/---

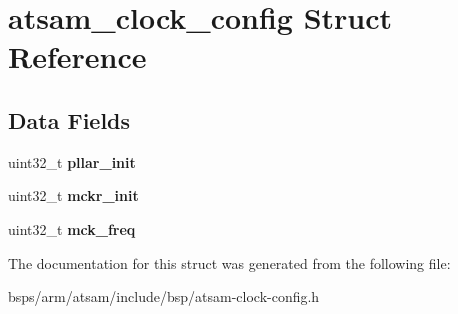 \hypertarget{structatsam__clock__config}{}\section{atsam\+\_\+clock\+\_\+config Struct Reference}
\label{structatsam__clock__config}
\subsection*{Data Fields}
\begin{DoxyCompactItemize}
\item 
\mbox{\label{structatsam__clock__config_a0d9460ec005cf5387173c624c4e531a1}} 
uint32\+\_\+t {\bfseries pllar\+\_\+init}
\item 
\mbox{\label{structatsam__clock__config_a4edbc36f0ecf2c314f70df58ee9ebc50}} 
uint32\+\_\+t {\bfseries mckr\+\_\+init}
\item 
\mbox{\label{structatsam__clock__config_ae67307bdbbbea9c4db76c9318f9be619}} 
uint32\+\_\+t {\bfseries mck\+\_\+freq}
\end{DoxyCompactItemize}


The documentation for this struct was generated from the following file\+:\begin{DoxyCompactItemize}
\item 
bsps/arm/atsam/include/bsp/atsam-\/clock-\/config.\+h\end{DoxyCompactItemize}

\---
/---

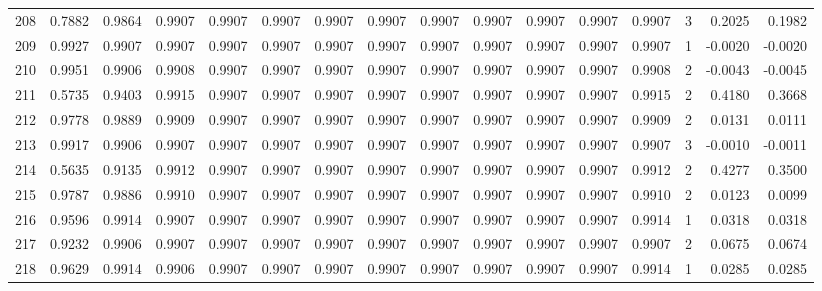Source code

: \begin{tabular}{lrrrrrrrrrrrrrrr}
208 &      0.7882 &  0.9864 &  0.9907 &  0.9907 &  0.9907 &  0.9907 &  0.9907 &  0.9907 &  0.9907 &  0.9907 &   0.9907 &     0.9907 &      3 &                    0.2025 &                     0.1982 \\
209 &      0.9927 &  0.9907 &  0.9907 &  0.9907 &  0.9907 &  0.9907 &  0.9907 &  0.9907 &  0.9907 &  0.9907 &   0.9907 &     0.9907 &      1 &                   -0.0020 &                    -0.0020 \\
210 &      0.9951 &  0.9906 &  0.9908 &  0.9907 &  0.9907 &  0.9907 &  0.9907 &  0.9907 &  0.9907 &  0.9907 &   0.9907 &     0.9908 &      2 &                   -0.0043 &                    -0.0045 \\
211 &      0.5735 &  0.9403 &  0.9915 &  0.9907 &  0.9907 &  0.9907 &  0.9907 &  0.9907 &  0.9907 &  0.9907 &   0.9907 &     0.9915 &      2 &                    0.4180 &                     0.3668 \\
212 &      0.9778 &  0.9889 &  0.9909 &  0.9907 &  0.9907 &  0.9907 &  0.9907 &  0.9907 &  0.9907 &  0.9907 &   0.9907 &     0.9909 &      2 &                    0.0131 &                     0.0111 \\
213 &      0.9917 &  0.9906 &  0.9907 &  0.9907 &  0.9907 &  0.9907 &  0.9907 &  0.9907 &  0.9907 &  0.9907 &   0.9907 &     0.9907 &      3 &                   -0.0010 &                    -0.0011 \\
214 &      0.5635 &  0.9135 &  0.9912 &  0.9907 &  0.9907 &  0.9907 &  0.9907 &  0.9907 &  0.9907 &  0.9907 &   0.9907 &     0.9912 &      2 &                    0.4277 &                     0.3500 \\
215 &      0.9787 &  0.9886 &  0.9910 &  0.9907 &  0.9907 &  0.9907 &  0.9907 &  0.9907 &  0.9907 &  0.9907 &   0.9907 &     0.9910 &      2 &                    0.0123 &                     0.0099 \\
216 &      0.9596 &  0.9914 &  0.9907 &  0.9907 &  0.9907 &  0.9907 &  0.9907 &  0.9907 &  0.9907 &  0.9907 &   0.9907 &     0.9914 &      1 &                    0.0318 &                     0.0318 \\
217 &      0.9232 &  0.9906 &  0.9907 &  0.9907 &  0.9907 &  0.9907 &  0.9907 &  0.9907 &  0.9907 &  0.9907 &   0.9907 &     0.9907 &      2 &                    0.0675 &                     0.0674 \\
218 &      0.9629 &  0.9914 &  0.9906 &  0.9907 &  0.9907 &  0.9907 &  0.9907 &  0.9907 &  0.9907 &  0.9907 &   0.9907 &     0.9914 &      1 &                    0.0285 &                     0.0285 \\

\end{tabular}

\---
/---

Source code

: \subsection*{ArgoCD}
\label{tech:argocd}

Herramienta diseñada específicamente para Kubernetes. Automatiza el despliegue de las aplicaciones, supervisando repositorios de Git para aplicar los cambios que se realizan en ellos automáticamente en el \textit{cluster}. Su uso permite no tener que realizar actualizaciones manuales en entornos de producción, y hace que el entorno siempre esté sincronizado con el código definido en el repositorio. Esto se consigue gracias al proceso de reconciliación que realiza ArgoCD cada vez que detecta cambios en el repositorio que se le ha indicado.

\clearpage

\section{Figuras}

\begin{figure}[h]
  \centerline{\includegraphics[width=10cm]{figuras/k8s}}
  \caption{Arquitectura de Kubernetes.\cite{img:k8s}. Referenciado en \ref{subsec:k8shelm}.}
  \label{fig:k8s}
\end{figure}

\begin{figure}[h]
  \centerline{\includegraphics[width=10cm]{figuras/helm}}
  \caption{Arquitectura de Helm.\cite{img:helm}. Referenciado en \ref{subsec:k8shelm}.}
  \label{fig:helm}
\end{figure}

\---

**Exercise goal**
Filter the entries down to the lines with the word "includegraphics" in them.

**Solution for this exercise**
  \centerline{\includegraphics[width=10cm]{figuras/k8s}}
  \centerline{\includegraphics[width=10cm]{figuras/helm}}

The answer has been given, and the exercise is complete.